ABOUT THIS EXERCISE = Would you return every entry below exactly as written, without its images?

Rendered images with source text
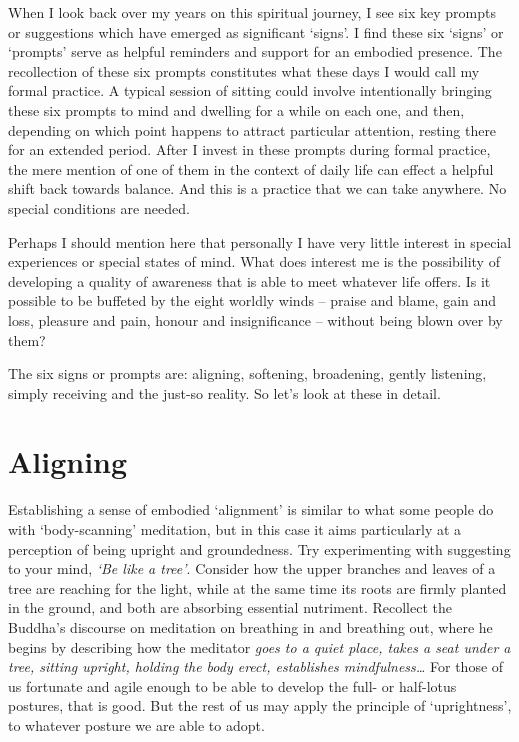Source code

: When I look back over my years on this spiritual journey, I see six key
prompts or suggestions which have emerged as significant ‘signs’. I find
these six ‘signs’ or ‘prompts’ serve as helpful reminders and support
for an embodied presence. The recollection of these six prompts
constitutes what these days I would call my formal practice. A typical
session of sitting could involve intentionally bringing these six
prompts to mind and dwelling for a while on each one, and then,
depending on which point happens to attract particular attention,
resting there for an extended period. After I invest in these prompts
during formal practice, the mere mention of one of them in the context
of daily life can effect a helpful shift back towards balance. And this
is a practice that we can take anywhere. No special conditions are
needed.

Perhaps I should mention here that personally I have very little
interest in special experiences or special states of mind. What does
interest me is the possibility of developing a quality of awareness that
is able to meet whatever life offers. Is it possible to be buffeted by
the eight worldly winds\cite{worldly-dhammas}
 – praise and blame, gain and loss, pleasure
and pain, honour and insignificance – without being blown over by them?

The six signs or prompts are: aligning, softening, broadening, gently
listening, simply receiving and the just-so reality. So let’s look at
these in detail.

\section{Aligning}

Establishing a sense of embodied ‘alignment’ is similar to what some
people do with ‘body-scanning’ meditation, but in this case it aims
particularly at a perception of being upright and groundedness. Try
experimenting with suggesting to your mind, \emph{‘Be like a tree’}. Consider
how the upper branches and leaves of a tree are reaching for the
light, while at the same time its roots are firmly planted in the
ground, and both are absorbing essential nutriment. Recollect the
Buddha’s discourse on meditation on breathing in and breathing
out,\cite{anapanasati}
where he begins by describing how the meditator \emph{goes to a quiet place,
takes a seat under a tree, sitting upright, holding the body erect,
establishes mindfulness…​} For those of us fortunate and agile enough
to be able to develop the full- or half-lotus postures, that is good.
But the rest of us may apply the principle of ‘uprightness’, to whatever
posture we are able to adopt.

SOLUTION TO THE PROBLEM =
Source code

: When I look back over my years on this spiritual journey, I see six key
prompts or suggestions which have emerged as significant ‘signs’. I find
these six ‘signs’ or ‘prompts’ serve as helpful reminders and support
for an embodied presence. The recollection of these six prompts
constitutes what these days I would call my formal practice. A typical
session of sitting could involve intentionally bringing these six
prompts to mind and dwelling for a while on each one, and then,
depending on which point happens to attract particular attention,
resting there for an extended period. After I invest in these prompts
during formal practice, the mere mention of one of them in the context
of daily life can effect a helpful shift back towards balance. And this
is a practice that we can take anywhere. No special conditions are
needed.

Perhaps I should mention here that personally I have very little
interest in special experiences or special states of mind. What does
interest me is the possibility of developing a quality of awareness that
is able to meet whatever life offers. Is it possible to be buffeted by
the eight worldly winds\cite{worldly-dhammas}
 – praise and blame, gain and loss, pleasure
and pain, honour and insignificance – without being blown over by them?

The six signs or prompts are: aligning, softening, broadening, gently
listening, simply receiving and the just-so reality. So let’s look at
these in detail.

\section{Aligning}

Establishing a sense of embodied ‘alignment’ is similar to what some
people do with ‘body-scanning’ meditation, but in this case it aims
particularly at a perception of being upright and groundedness. Try
experimenting with suggesting to your mind, \emph{‘Be like a tree’}. Consider
how the upper branches and leaves of a tree are reaching for the
light, while at the same time its roots are firmly planted in the
ground, and both are absorbing essential nutriment. Recollect the
Buddha’s discourse on meditation on breathing in and breathing
out,\cite{anapanasati}
where he begins by describing how the meditator \emph{goes to a quiet place,
takes a seat under a tree, sitting upright, holding the body erect,
establishes mindfulness…​} For those of us fortunate and agile enough
to be able to develop the full- or half-lotus postures, that is good.
But the rest of us may apply the principle of ‘uprightness’, to whatever
posture we are able to adopt.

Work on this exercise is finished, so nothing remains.